Rodzice twierdzą, że mimo stanu zdrowia ich dzieci, który często uniemożliwia im samodzielne funkcjonowanie, komisja odmawia przyznania im prawa do stałej opieki. A co za tym idzie, tracą oni środki do życia i na leczenie dzieci.
- Nie mogę zostawić swojego dziecka samego. Zabieram je ze sobą nawet do toalety. Gdybym tego nie zrobiła, kopałby w drzwi i krzyczał. Tymczasem moje dziecko zostało uzdrowione w trzy minuty przez skład orzekający - powiedziała Beata Popławska, która wystąpiła w imieniu rodziców na trybunie obywatelskiej.
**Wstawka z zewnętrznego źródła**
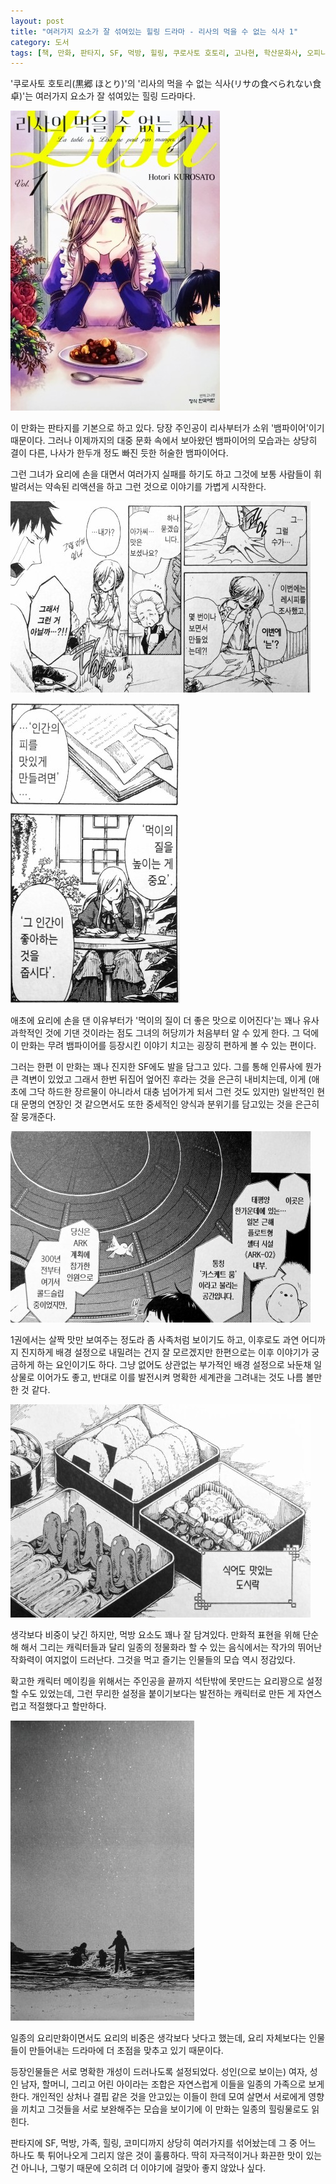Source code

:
 ```yaml
---
layout: post
title: "여러가지 요소가 잘 섞여있는 힐링 드라마 - 리사의 먹을 수 없는 식사 1"
category: 도서
tags: [책, 만화, 판타지, SF, 먹방, 힐링, 쿠로사토 호토리, 고나현, 학산문화사, 오피니언 리더, 서평]
---
```


'쿠로사토 호토리(黒郷 ほとり)'의
'리사의 먹을 수 없는 식사(リサの食べられない食卓)'는
여러가지 요소가 잘 섞여있는 힐링 드라마다.

![표지](/images/lisa-no-taberarenai-shokutaku-1-comic-book-cover.jpg)

이 만화는 판타지를 기본으로 하고 있다.
당장 주인공이 리사부터가 소위 '뱀파이어'이기 때문이다.
그러나 이제까지의 대중 문화 속에서 보아왔던 뱀파이어의 모습과는 상당히 결이 다른,
나사가 한두개 정도 빠진 듯한 허술한 뱀파이어다.

그런 그녀가 요리에 손을 대면서 여러가지 실패를 하기도 하고
그것에 보통 사람들이 휘발려서는 약속된 리액션을 하고
그런 것으로 이야기를 가볍게 시작한다.

![p7](/images/lisa-no-taberarenai-shokutaku-1-comic-book-p007.jpg)

![p12](/images/lisa-no-taberarenai-shokutaku-1-comic-book-p012.jpg)

애초에 요리에 손을 댄 이유부터가
'먹이의 질이 더 좋은 맛으로 이어진다'는 꽤나 유사과학적인 것에 기댄 것이라는 점도
그녀의 허당끼가 처음부터 알 수 있게 한다.
그 덕에 이 만화는 무려 뱀파이어를 등장시킨 이야기 치고는 굉장히 편하게 볼 수 있는 편이다.

그러는 한편 이 만화는 꽤나 진지한 SF에도 발을 담그고 있다.
그를 통해 인류사에 뭔가 큰 격변이 있었고 그래서 한번 뒤집어 엎어진 후라는 것을 은근히 내비치는데,
이게 (애초에 그닥 하드한 장르물이 아니라서 대충 넘어가게 되서 그런 것도 있지만)
일반적인 현대 문명의 연장인 것 같으면서도 또한 중세적인 양식과 분위기를 담고있는 것을 은근히 잘 뭉개준다.

![p77](/images/lisa-no-taberarenai-shokutaku-1-comic-book-p077.jpg)

1권에서는 살짝 맛만 보여주는 정도라 좀 사족처럼 보이기도 하고,
이후로도 과연 어디까지 진지하게 배경 설정으로 내밀려는 건지 잘 모르겠지만
한편으로는 이후 이야기가 궁금하게 하는 요인이기도 하다.
그냥 없어도 상관없는 부가적인 배경 설정으로 놔둔채 일상물로 이어가도 좋고,
반대로 이를 발전시켜 명확한 세계관을 그려내는 것도 나름 볼만한 것 같다.

![p152](/images/lisa-no-taberarenai-shokutaku-1-comic-book-p152.jpg)

생각보다 비중이 낮긴 하지만, 먹방 요소도 꽤나 잘 담겨있다.
만화적 표현을 위해 단순해 해서 그리는 캐릭터들과 달리
일종의 정물화라 할 수 있는 음식에서는 작가의 뛰어난 작화력이 여지없이 드러난다.
그것을 먹고 즐기는 인물들의 모습 역시 정감있다.

확고한 캐릭터 메이킹을 위해서는 주인공을 끝까지 석탄밖에 못만드는 요리꽝으로 설정할 수도 있었는데,
그런 무리한 설정을 붙이기보다는 발전하는 캐릭터로 만든 게
자연스럽고 적절했다고 할만하다.

![p160](/images/lisa-no-taberarenai-shokutaku-1-comic-book-p160.jpg)

일종의 요리만화이면서도 요리의 비중은 생각보다 낫다고 했는데,
요리 자체보다는 인물들이 만들어내는 드라마에 더 초점을 맞추고 있기 때문이다.

등장인물들은 서로 명확한 개성이 드러나도록 설정되었다.
성인(으로 보이는) 여자, 성인 남자, 할머니, 그리고 어린 아이라는 조합은 자연스럽게 이들을 일종의 가족으로 보게한다.
개인적인 상처나 결핍 같은 것을 안고있는 이들이 한데 모여 살면서
서로에게 영향을 끼치고 그것들을 서로 보완해주는 모습을 보이기에
이 만화는 일종의 힐링물로도 읽힌다.

판타지에 SF, 먹방, 가족, 힐링, 코미디까지 상당히 여러가지를 섞어놨는데
그 중 어느 하나도 툭 튀어나오게 그리지 않은 것이 훌륭하다.
딱히 자극적이거나 화끈한 맛이 있는 건 아니나,
그렇기 때문에 오히려 더 이야기에 걸맞아 좋지 않았나 싶다.
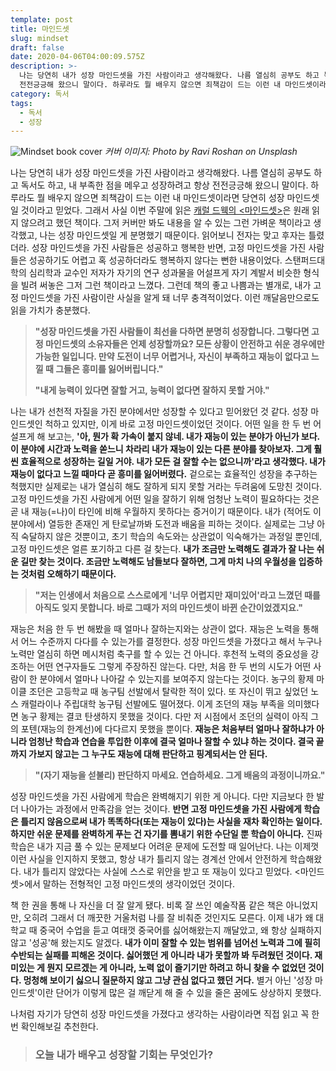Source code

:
 ```yaml
---
template: post
title: 마인드셋
slug: mindset
draft: false
date: 2020-04-06T04:00:09.575Z
description: >-
  나는 당연히 내가 성장 마인드셋을 가진 사람이라고 생각해왔다. 나름 열심히 공부도 하고 독서도 하고, 내 부족한 점을 메우고 성장하려고 항상
  전전긍긍해 왔으니 말이다. 하루라도 뭘 배우지 않으면 죄책감이 드는 이런 내 마인드셋이라면 당연히 성장 마인드셋일 것이라고 믿었다.
category: 독서
tags:
  - 독서
  - 성장
---
```

![Mindset book cover](https://images.unsplash.com/photo-1505816014357-96b5ff457e9a?ixlib=rb-1.2.1&ixid=eyJhcHBfaWQiOjEyMDd9&auto=format&fit=crop&w=1491&q=80 "Mindset")
_커버 이미지: Photo by Ravi Roshan on Unsplash_

나는 당연히 내가 성장 마인드셋을 가진 사람이라고 생각해왔다. 나름 열심히 공부도 하고 독서도 하고, 내 부족한 점을 메우고 성장하려고 항상 전전긍긍해 왔으니 말이다. 하루라도 뭘 배우지 않으면 죄책감이 드는 이런 내 마인드셋이라면 당연히 성장 마인드셋일 것이라고 믿었다. 그래서 사실 이번 주말에 읽은 [캐럴 드웩의 <마인드셋>](http://www.yes24.com/Product/Goods/51135913?scode=032&OzSrank=1)은 원래 읽지 않으려고 했던 책이다. 그저 커버만 봐도 내용을 알 수 있는 그런 가벼운 책이라고 생각했고, 나는 성장 마인드셋일 게 분명했기 때문이다. 읽어보니 전자는 맞고 후자는 틀렸더라. 성장 마인드셋을 가진 사람들은 성공하고 행복한 반면, 고정 마인드셋을 가진 사람들은 성공하기도 어렵고 혹 성공하더라도 행복하지 않다는 뻔한 내용이었다. 스탠퍼드대학의 심리학과 교수인 저자가 자기의 연구 성과물을 어설프게 자기 계발서 비슷한 형식을 빌려 써놓은 그저 그런 책이라고 느꼈다. 그런데 책의 좋고 나쁨과는 별개로, 내가 고정 마인드셋을 가진 사람이란 사실을 알게 돼 너무 충격적이었다. 이런 깨달음만으로도 읽을 가치가 충분했다.

> **"성장 마인드셋을 가진 사람들이 최선을 다하면 분명히 성장합니다. 그렇다면 고정 마인드셋의 소유자들은 언제 성장할까요? 모든 상황이 안전하고 쉬운 경우에만 가능한 일입니다. 만약 도전이 너무 어렵거나, 자신이 부족하고 재능이 없다고 느낄 때 그들은 흥미를 잃어버립니다."**
>
> **"내게 능력이 있다면 잘할 거고, 능력이 없다면 잘하지 못할 거야."**

나는 내가 선천적 자질을 가진 분야에서만 성장할 수 있다고 믿어왔던 것 같다. 성장 마인드셋인 척하고 있지만, 이게 바로 고정 마인드셋이었던 것이다. 어떤 일을 한 두 번 어설프게 해 보고는, **'아, 뭔가 확 가속이 붙지 않네. 내가 재능이 있는 분야가 아닌가 보다. 이 분야에 시간과 노력을 쏟느니 차라리 내가 재능이 있는 다른 분야를 찾아보자. 그게 훨씬 효율적으로 성장하는 길일 거야. 내가 모든 걸 잘할 수는 없으니까'라고 생각했다. 내가 재능이 없다고 느낄 때마다 곧 흥미를 잃어버렸다.** 겉으로는 효율적인 성장을 추구하는 척했지만 실제로는 내가 열심히 해도 잘하게 되지 못할 거라는 두려움에 도망친 것이다. 고정 마인드셋을 가진 사람에게 어떤 일을 잘하기 위해 엄청난 노력이 필요하다는 것은 곧 내 재능(=나)이 타인에 비해 우월하지 못하다는 증거이기 때문이다. 내가 (적어도 이 분야에서) 열등한 존재인 게 탄로날까봐 도전과 배움을 피하는 것이다. 실제로는 그냥 아직 숙달하지 않은 것뿐이고, 초기 학습의 속도와는 상관없이 익숙해가는 과정일 뿐인데, 고정 마인드셋은 얼른 포기하고 다른 걸 찾는다. **내가 조금만 노력해도 결과가 잘 나는 쉬운 길만 찾는 것이다. 조금만 노력해도 남들보다 잘하면, 그게 마치 나의 우월성을 입증하는 것처럼 오해하기 때문이다.**

> **"저는 인생에서 처음으로 스스로에게 '너무 어렵지만 재미있어'라고 느꼈던 때를 아직도 잊지 못합니다. 바로 그때가 저의 마인드셋이 바뀐 순간이었겠지요."**

재능은 처음 한 두 번 해봤을 때 얼마나 잘하는지와는 상관이 없다. 재능은 노력을 통해서 어느 수준까지 다다를 수 있는가를 결정한다. 성장 마인드셋을 가졌다고 해서 누구나 노력만 열심히 하면 메시처럼 축구를 할 수 있는 건 아니다. 후천적 노력의 중요성을 강조하는 어떤 연구자들도 그렇게 주장하진 않는다. 다만, 처음 한 두 번의 시도가 어떤 사람이 한 분야에서 얼마나 나아갈 수 있는지를 보여주지 않는다는 것이다. 농구의 황제 마이클 조던은 고등학교 때 농구팀 선발에서 탈락한 적이 있다. 또 자신이 뛰고 싶었던 노스 캐럴라이나 주립대학 농구팀 선발에도 떨어졌다. 이게 조던의 재능 부족을 의미했다면 농구 황제는 결코 탄생하지 못했을 것이다. 다만 저 시점에서 조던의 실력이 아직 그의 포텐(재능의 한계선)에 다다르지 못했을 뿐이다. **재능은 처음부터 얼마나 잘하냐가 아니라 엄청난 학습과 연습을 투입한 이후에 결국 얼마나 잘할 수 있냐 하는 것이다. 결국 끝까지 가보지 않고는 그 누구도 재능에 대해 판단하고 핑계되서는 안 된다.**

> **"(자기 재능을 섣불리) 판단하지 마세요. 연습하세요. 그게 배움의 과정이니까요."**

성장 마인드셋을 가진 사람에게 학습은 완벽해지기 위한 게 아니다. 다만 지금보다 한 발 더 나아가는 과정에서 만족감을 얻는 것이다. **반면 고정 마인드셋을 가진 사람에게 학습은 틀리지 않음으로써 내가 똑똑하다(또는 재능이 있다)는 사실을 재차 확인하는 일이다. 하지만 쉬운 문제를 완벽하게 푸는 건 자기를 뽐내기 위한 수단일 뿐 학습이 아니다.** 진짜 학습은 내가 지금 풀 수 있는 문제보다 어려운 문제에 도전할 때 일어난다. 나는 이제껏 이런 사실을 인지하지 못했고, 항상 내가 틀리지 않는 경계선 안에서 안전하게 학습해왔다. 내가 틀리지 않았다는 사실에 스스로 위안을 받고 또 재능이 있다고 믿었다. <마인드셋>에서 말하는 전형적인 고정 마인드셋의 생각이었던 것이다.

책 한 권을 통해 나 자신을 더 잘 알게 됐다. 비록 잘 쓰인 예술작품 같은 책은 아니었지만, 오히려 그래서 더 깨끗한 거울처럼 나를 잘 비춰준 것인지도 모른다. 이제 내가 왜 대학교 때 중국어 수업을 듣고 여태껏 중국어를 싫어해왔는지 깨달았고, 왜 항상 실패하지 않고 '성공'해 왔는지도 알겠다. **내가 이미 잘할 수 있는 범위를 넘어선 노력과 그에 필히 수반되는 실패를 피해온 것이다. 싫어했던 게 아니라 내가 못할까 봐 두려웠던 것이다. 재미있는 게 뭔지 모르겠는 게 아니라, 노력 없이 즐기기만 하려고 하니 찾을 수 없었던 것이다. 멍청해 보이기 싫으니 질문하지 않고 그냥 관심 없다고 했던 거다.** 별거 아닌 '성장 마인드셋'이란 단어가 이렇게 많은 걸 깨닫게 해 줄 수 있을 줄은 꿈에도 상상하지 못했다.

나처럼 자기가 당연히 성장 마인드셋을 가졌다고 생각하는 사람이라면 직접 읽고 꼭 한번 확인해보길 추천한다.

> ### 오늘 내가 배우고 성장할 기회는 무엇인가?
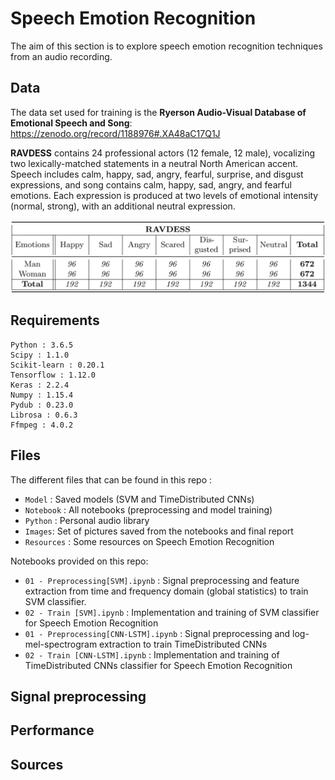 # Speech Emotion Recognition

The aim of this section is to explore speech emotion recognition techniques from an audio recording.

## Data

The data set used for training is the **Ryerson Audio-Visual Database of Emotional Speech and Song**: https://zenodo.org/record/1188976#.XA48aC17Q1J

 **RAVDESS** contains 24 professional actors (12 female, 12 male), vocalizing two lexically-matched statements in a neutral North American accent. Speech includes calm, happy, sad, angry, fearful, surprise, and disgust expressions, and song contains calm, happy, sad, angry, and fearful emotions. Each expression is produced at two levels of emotional intensity (normal, strong), with an additional neutral expression.

 ![image](Images/RAVDESS.png)

## Requirements

```
Python : 3.6.5
Scipy : 1.1.0
Scikit-learn : 0.20.1
Tensorflow : 1.12.0
Keras : 2.2.4
Numpy : 1.15.4
Pydub : 0.23.0
Librosa : 0.6.3
Ffmpeg : 4.0.2
```

## Files

The different files that can be found in this repo :
- `Model` : Saved models (SVM and TimeDistributed CNNs)
- `Notebook` : All notebooks (preprocessing and model training)
- `Python` : Personal audio library
- `Images`: Set of pictures saved from the notebooks and final report
- `Resources` : Some resources on Speech Emotion Recognition

Notebooks provided on this repo:
- `01 - Preprocessing[SVM].ipynb` : Signal preprocessing and feature extraction from time and frequency domain (global statistics) to train SVM classifier.
- `02 - Train [SVM].ipynb` : Implementation and training of SVM classifier for Speech Emotion Recognition
- `01 - Preprocessing[CNN-LSTM].ipynb` :  Signal preprocessing and log-mel-spectrogram extraction to train TimeDistributed CNNs
- `02 - Train [CNN-LSTM].ipynb` : Implementation and training of TimeDistributed CNNs classifier for Speech Emotion Recognition

## Signal preprocessing


## Performance


## Sources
Przemysław Krzyżanowski, zastępca prezydenta Koszalina, zadeklarował, że podejmie się rozwiązania tej sprawy: - Pani pełnomocnik ds. osób z niepełnosprawnością będzie interweniowała w Wojewódzkim Zespole ds. Orzekania o Niepełnosprawności w Szczecinie. Sprawdzi, jaki jest postęp koszalińskich spraw i w jaki sposób są wydawane decyzje.
Rodzice, którzy chcą odwołania obecnego składu Miejskiego Zespołu ds. Orzekania o Niepełnosprawności, zapowiadają na najbliższą niedzielę protest przed Urzędem Miasta. W poniedziałek mają spotkać się z wiceprezydentem Krzyżanowskim.